● **Exercise requirements**
Which of the lines below contain the string "more"? Pull each one out of the data.

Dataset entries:
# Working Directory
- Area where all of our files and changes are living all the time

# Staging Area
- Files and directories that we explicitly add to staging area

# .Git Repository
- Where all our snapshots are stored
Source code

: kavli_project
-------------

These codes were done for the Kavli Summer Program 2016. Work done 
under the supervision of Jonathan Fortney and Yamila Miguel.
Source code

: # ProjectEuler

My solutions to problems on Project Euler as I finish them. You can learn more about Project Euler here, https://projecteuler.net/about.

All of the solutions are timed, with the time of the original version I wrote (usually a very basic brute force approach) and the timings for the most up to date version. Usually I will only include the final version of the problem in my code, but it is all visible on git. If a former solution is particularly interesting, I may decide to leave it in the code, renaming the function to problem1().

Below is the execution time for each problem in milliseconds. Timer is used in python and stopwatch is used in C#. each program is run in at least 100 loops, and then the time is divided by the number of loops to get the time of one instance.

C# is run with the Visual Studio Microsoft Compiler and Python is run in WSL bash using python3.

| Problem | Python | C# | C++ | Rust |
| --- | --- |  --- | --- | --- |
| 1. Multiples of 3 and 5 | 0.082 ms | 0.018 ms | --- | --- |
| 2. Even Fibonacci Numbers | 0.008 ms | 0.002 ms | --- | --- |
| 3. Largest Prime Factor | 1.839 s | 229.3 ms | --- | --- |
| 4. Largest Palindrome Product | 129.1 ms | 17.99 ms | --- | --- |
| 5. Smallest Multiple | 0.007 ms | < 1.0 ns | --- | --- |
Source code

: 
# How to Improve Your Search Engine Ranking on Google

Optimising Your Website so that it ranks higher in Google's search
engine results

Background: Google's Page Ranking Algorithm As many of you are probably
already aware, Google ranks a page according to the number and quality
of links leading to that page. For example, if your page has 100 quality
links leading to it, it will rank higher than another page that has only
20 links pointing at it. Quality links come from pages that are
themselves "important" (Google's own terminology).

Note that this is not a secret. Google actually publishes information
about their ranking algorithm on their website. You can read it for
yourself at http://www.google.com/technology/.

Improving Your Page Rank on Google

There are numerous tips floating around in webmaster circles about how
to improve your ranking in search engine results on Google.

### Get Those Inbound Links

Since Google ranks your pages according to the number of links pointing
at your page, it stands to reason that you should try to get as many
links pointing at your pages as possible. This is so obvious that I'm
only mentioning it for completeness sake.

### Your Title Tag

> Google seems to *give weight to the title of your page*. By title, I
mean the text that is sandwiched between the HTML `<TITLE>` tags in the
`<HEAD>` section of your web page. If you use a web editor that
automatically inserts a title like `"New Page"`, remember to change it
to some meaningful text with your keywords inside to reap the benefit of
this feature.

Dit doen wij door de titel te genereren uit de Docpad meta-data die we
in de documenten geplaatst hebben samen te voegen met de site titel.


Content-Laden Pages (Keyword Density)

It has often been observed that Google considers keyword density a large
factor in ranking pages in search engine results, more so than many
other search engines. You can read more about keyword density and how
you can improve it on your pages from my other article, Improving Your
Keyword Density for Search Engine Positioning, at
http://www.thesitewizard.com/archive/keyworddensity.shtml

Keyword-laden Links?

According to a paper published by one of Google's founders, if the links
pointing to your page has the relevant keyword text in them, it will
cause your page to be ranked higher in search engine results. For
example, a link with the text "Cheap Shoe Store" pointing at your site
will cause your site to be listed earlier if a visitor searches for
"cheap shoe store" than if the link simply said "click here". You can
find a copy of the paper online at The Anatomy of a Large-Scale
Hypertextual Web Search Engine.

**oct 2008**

---

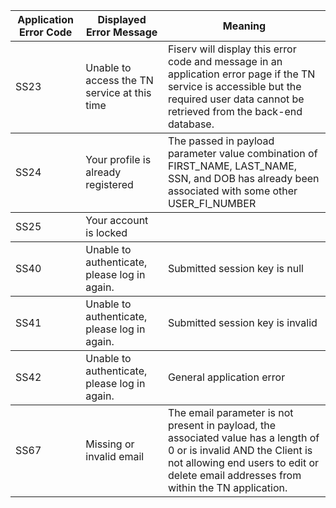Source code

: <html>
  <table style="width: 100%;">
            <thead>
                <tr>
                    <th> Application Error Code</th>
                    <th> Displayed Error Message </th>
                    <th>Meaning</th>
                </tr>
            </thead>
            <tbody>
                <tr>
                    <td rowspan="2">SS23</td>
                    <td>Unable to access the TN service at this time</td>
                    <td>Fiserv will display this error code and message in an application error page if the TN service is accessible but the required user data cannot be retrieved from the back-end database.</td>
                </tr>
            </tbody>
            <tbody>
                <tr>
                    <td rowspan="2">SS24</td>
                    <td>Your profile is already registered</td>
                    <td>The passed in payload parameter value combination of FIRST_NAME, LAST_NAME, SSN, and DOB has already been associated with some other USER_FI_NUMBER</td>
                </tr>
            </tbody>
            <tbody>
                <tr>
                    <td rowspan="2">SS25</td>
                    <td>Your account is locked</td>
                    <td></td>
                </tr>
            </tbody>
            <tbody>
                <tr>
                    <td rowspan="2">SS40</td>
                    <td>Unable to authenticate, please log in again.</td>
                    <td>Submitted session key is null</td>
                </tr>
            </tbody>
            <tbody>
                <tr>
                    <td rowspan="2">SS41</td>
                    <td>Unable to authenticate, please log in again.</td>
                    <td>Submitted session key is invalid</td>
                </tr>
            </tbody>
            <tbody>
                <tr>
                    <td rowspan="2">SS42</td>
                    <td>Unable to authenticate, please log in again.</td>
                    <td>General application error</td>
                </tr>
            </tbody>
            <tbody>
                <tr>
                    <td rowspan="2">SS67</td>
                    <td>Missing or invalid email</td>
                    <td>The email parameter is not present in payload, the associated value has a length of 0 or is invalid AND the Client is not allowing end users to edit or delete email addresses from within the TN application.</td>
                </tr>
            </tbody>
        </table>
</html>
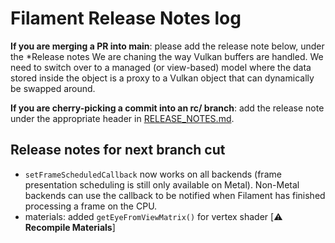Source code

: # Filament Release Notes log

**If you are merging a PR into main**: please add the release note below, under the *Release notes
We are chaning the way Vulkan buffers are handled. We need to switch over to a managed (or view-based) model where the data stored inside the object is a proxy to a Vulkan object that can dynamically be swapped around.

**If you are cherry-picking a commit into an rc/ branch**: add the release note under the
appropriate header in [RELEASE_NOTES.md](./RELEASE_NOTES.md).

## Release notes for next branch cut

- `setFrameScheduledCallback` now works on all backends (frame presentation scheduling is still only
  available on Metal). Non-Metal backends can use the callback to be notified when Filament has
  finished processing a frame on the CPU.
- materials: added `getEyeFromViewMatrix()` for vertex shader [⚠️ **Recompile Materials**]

● **Exercise output**
My solutions to problems on Project Euler as I finish them. You can learn more about Project Euler here, https://projecteuler.net/about.
factor in ranking pages in search engine results, more so than many
other search engines. You can read more about keyword density and how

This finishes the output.